» What is expected
Restate the whole of the data below word for word, skipping the images.

----

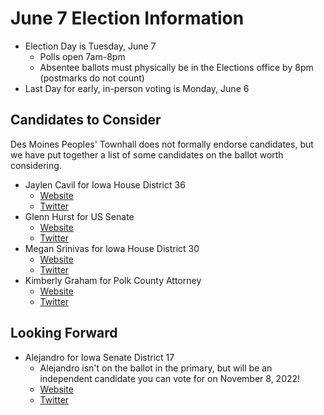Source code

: # June 7 Election Information

- Election Day is Tuesday, June 7
    - Polls open 7am-8pm
    - Absentee ballots must physically be in the Elections office by 8pm (postmarks do not count)
- Last Day for early, in-person voting is Monday, June 6

## Candidates to Consider

Des Moines Peoples' Townhall does not formally endorse candidates, but we have put together a list of some candidates on the ballot worth considering.

- Jaylen Cavil for Iowa House District 36
    - [Website](https://www.jaylencavil.com/)
    - [Twitter](https://twitter.com/jaylencavil)
- Glenn Hurst for US Senate
    - [Website](https://hurstforiowa.com/)
    - [Twitter](https://twitter.com/DrGlennHurst)
- Megan Srinivas for Iowa House District 30
    - [Website](https://www.megan4iowa.com/)
    - [Twitter](https://twitter.com/YourlocalIDdoc)
- Kimberly Graham for Polk County Attorney
    - [Website](https://www.kimberlyforiowa.com/)
    - [Twitter](https://twitter.com/KimberlyforIowa)

## Looking Forward

- Alejandro for Iowa Senate District 17
    - Alejandro isn't on the ballot in the primary, but will be an independent candidate you can vote for on November 8, 2022!
    - [Website](https://www.ale4iowa.com/)
    - [Twitter](https://twitter.com/ale4iowa)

----

» Your response
Source code

: # June 7 Election Information

- Election Day is Tuesday, June 7
    - Polls open 7am-8pm
    - Absentee ballots must physically be in the Elections office by 8pm (postmarks do not count)
- Last Day for early, in-person voting is Monday, June 6

## Candidates to Consider

Des Moines Peoples' Townhall does not formally endorse candidates, but we have put together a list of some candidates on the ballot worth considering.

- Jaylen Cavil for Iowa House District 36
    - [Website](https://www.jaylencavil.com/)
    - [Twitter](https://twitter.com/jaylencavil)
- Glenn Hurst for US Senate
    - [Website](https://hurstforiowa.com/)
    - [Twitter](https://twitter.com/DrGlennHurst)
- Megan Srinivas for Iowa House District 30
    - [Website](https://www.megan4iowa.com/)
    - [Twitter](https://twitter.com/YourlocalIDdoc)
- Kimberly Graham for Polk County Attorney
    - [Website](https://www.kimberlyforiowa.com/)
    - [Twitter](https://twitter.com/KimberlyforIowa)

## Looking Forward

- Alejandro for Iowa Senate District 17
    - Alejandro isn't on the ballot in the primary, but will be an independent candidate you can vote for on November 8, 2022!
    - [Website](https://www.ale4iowa.com/)
    - [Twitter](https://twitter.com/ale4iowa)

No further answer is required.